Installation¶
On Linux 64-bit, you may use the provided executable
This runs on kernel 2.6.18 and newer: https://github.com/slowkow/snpsea/releases
Otherwise, you must build the executable from source
The source code is available: https://github.com/slowkow/snpsea
Mac: To compile C++ code with the required dependencies, you need XCode and MacPorts: http://guide.macports.org/#installing.xcode
Install the dependencies:
# Ubuntu
sudo apt-get install build-essential libopenmpi-dev libgsl0-dev
# Mac
# First, install port (MacPorts): http://www.macports.org/
# Next, use it to install the dependencies:
sudo port selfupdate && sudo port install gcc48 openmpi gsl
# Broad Institute
# Add this line to ~/.my.bashrc or ~/.my.cshrc
use .gcc-4.8.1 .openmpi-1.4 .gsl-1.14
Download and compile the code:
# Clone with git; easily get updates with 'git pull':
git clone https://github.com/slowkow/snpsea.git
cd snpsea
# If you don't have git:
curl -LOk https://github.com/slowkow/snpsea/archive/master.zip
unzip master.zip; cd snpsea-master
cd src; make # Compile.
cp ../bin/snpsea* ~/bin/ # Copy the executables wherever you like.
C++ Libraries¶
To compile SNPsea, you will need a modern C++ compiler that supports c++0x and the dependencies listed below. I compiled successfully with gcc versions 4.6.3 (the default version for Ubuntu 12.04) and 4.8.1.

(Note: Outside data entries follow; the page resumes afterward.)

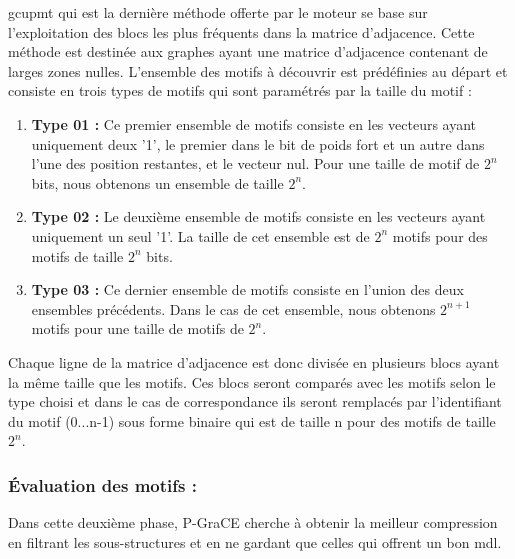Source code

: \documentclass[a4paper,oneside,12pt]{report}
\theoremstyle{definition}
\begin{document}
\begin{enumerate}
\gls{gcupmt} qui est la dernière méthode offerte par le moteur se base sur l'exploitation des blocs les plus fréquents dans la matrice d'adjacence.  Cette méthode est destinée aux graphes ayant une matrice d'adjacence contenant de larges zones nulles. L'ensemble des motifs à découvrir est prédéfinies au départ et consiste en trois types de motifs qui sont paramétrés par la taille du motif :

	\begin{enumerate}[label=(\alph*)]
		\item \textbf{Type 01 :} Ce premier ensemble de motifs consiste en les vecteurs ayant uniquement deux '1', le premier dans le bit de poids fort et un autre dans l'une des position restantes, et le vecteur nul. Pour une taille de motif de $2^n$ bits, nous obtenons un ensemble de taille $2^n$.
		
		
		
		\item \textbf{Type 02 :} Le deuxième ensemble de motifs consiste en les vecteurs ayant uniquement un seul '1'. La taille de cet ensemble est de $2^n$ motifs pour des motifs de taille $2^n$ bits.
		\item \textbf{Type 03 :}  Ce dernier ensemble de motifs consiste en l'union des deux ensembles précédents. Dans le cas de cet ensemble, nous obtenons $2^{n+1}$ motifs pour une taille de motifs de $2^n$.
	\end{enumerate}	

Chaque ligne de la matrice d'adjacence est donc divisée en plusieurs blocs ayant la même taille que les motifs. Ces blocs seront comparés avec les motifs selon le type choisi et dans le cas de correspondance ils seront remplacés par l'identifiant du motif (0...n-1) sous forme binaire qui est de taille n pour des motifs de taille $2^n$.


	
\end{enumerate}
		
		\subsubsection{Évaluation des motifs :}
		
		 Dans cette deuxième phase, P-GraCE cherche à obtenir la meilleur compression en filtrant les sous-structures et en ne gardant que celles qui offrent un bon \gls{mdl}. 
		 
\end{document}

a minimal C++ interval tree implementation
Eigen is a C++ template library for linear algebra: matrices, vectors, numerical solvers, and related algorithms.
MPI is a standardized API typically used for parallel and/or distributed computing. Open MPI is an open source, freely available implementation.
The GNU Scientific Library (GSL) is a numerical library for C and C++ programmers.
The GNU Compiler Collection is a compiler system produced by the GNU Project supporting various programming languages.
Python Packages¶
To plot visualizations of the results, you will need Python 2.7 and the packages listed below.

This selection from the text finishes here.